If you really plan to provide a school atmosphere at home during this time, my biggest suggestion is to write out a detailed lesson plan. Talking to your children about their daily routines is a great way to stay in the norm and get your lesson plans in order. If you have no idea where to start, here is what our days will look like for at least the next two weeks:
8:00 a.m.: Reading
We created a small library in our ‘school space’ with books we already have at home. The kids enjoyed picking out their options and putting them in their book bins. When we start the morning, they just grab a book and sit and read or look at pictures until we start our day.
8:30 a.m.: Current Events
I want to be very transparent about the current situation going on. We asked “Alexa” to go over the news. Then I let them ask me any questions they had about what they heard. (Note: Please use your discretion and consider the ages of your children before doing this. This may add to some kids’ anxiety.)
9:00 a.m.: Health/Gym/Music/Art
Health: We talked about basic ways to stay germ-free, like hand washing, hand sanitizers, covering coughs and sneezes, and how to disinfect services that are commonly touched. I tried to make this fun and not scary for them. Going into the new few weeks, I plan to adjust this with them helping me bake healthy snacks that we can then eat for snack time when we are done.
Gym: For gym activities, I am going to use the garage where they can make an obstacle course or use our hockey net to practice with. We will be doing yoga through our Amazon Fire TV, but YouTube also has options for this, too.
Music: I found these fun music activities for us to try at home.
Art: We do have a large art closet set up in our office, so I plan to search for projects that we can just use our existing art supplies for.

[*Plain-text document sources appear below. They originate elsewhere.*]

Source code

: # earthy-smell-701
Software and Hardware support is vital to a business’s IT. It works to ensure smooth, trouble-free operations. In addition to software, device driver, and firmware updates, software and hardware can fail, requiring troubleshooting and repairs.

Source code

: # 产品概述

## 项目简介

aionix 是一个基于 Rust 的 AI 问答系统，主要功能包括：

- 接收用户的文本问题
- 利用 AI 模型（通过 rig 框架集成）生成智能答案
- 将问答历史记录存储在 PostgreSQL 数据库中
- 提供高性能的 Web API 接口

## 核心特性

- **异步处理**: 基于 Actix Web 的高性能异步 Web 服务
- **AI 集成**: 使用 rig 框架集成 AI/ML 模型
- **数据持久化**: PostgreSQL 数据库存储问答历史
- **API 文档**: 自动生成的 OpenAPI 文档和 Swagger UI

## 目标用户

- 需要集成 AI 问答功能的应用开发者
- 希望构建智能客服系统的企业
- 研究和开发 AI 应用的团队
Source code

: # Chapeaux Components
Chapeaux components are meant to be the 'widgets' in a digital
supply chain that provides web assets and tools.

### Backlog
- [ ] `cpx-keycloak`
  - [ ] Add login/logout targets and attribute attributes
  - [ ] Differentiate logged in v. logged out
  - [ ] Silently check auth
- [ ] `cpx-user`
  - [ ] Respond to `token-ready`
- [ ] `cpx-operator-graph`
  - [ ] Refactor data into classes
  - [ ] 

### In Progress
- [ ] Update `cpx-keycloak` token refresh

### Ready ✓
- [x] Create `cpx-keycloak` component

Some themes I may center our projects around, like Spring and Easter.
10:00 a.m.: Snack
10:30 a.m.: Reading and Writing Skills
During this time I am having my son practice letters on a dry erase board we have or tracing letters on a piece of paper. My older child is going to write letters to mail to family and friends. Not only is this a great way for her to express herself during this time, but also a way to spread some joy to others who are also at home. The intent is for them to mail letters back so she can read them.

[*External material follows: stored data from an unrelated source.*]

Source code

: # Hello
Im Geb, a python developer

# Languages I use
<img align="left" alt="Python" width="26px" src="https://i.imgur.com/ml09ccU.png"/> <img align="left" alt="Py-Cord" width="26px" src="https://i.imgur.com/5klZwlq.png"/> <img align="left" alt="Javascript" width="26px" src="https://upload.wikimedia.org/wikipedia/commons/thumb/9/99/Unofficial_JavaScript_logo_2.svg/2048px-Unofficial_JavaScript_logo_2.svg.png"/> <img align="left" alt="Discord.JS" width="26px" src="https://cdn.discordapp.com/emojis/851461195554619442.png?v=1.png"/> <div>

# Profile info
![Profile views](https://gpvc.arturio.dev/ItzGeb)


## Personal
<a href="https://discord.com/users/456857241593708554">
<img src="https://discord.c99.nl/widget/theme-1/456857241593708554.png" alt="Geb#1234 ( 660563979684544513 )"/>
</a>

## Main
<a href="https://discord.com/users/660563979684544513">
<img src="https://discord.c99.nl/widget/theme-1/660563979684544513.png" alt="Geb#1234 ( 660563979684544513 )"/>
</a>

11:45 a.m.: Lunch/Play Outside
Playing outside is a great way for kids’ social distancing from each other as well as get some of that energy out from being indoors. More information on this can be found here.
1:00 p.m.: Read Out Loud
Pick a longer chapter book (we are going to read the Harry Potter series) or a kid’s book of their choice to read to them and then ask questions about what you are reading.
1:30 p.m.: Math Skills
We do have some flashcards and math worksheets at home. For other math and science-related apps and websites, see our post here.
2:30 p.m.: Clean up
Along with our schedule, I also created a chore chart of daily expectations. When they finish their chore they get a sticker. At the end of the week, they will get to pick a small item on Amazon to be mailed to our house if they finish all chores this week. These can be done throughout the day or after your ‘school day’.

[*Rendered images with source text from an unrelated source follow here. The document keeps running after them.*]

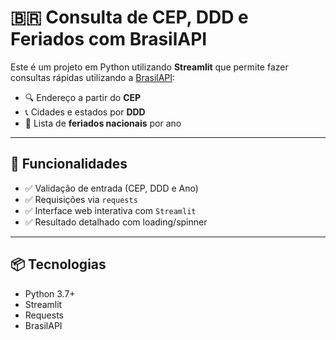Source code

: # 🇧🇷 Consulta de CEP, DDD e Feriados com BrasilAPI

Este é um projeto em Python utilizando **Streamlit** que permite fazer consultas rápidas utilizando a [BrasilAPI](https://brasilapi.com.br):

- 🔍 Endereço a partir do **CEP**
- 📞 Cidades e estados por **DDD**
- 📅 Lista de **feriados nacionais** por ano

---

## 🚀 Funcionalidades

- ✅ Validação de entrada (CEP, DDD e Ano)
- ✅ Requisições via `requests`
- ✅ Interface web interativa com `Streamlit`
- ✅ Resultado detalhado com loading/spinner

---

## 📦 Tecnologias

- Python 3.7+
- Streamlit
- Requests
- BrasilAPI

Overall, we survived day one of at homeschooling. It definitely had its hiccups and a few tears, as learning in a new setting has its stresses. But all said and done I believe that it will only get easier from here. The best we can do is try to keep the routine as normal as possible and then talk openly about what is going on in the world right now. I want my kids to know the facts, and not be fearful of our current situation.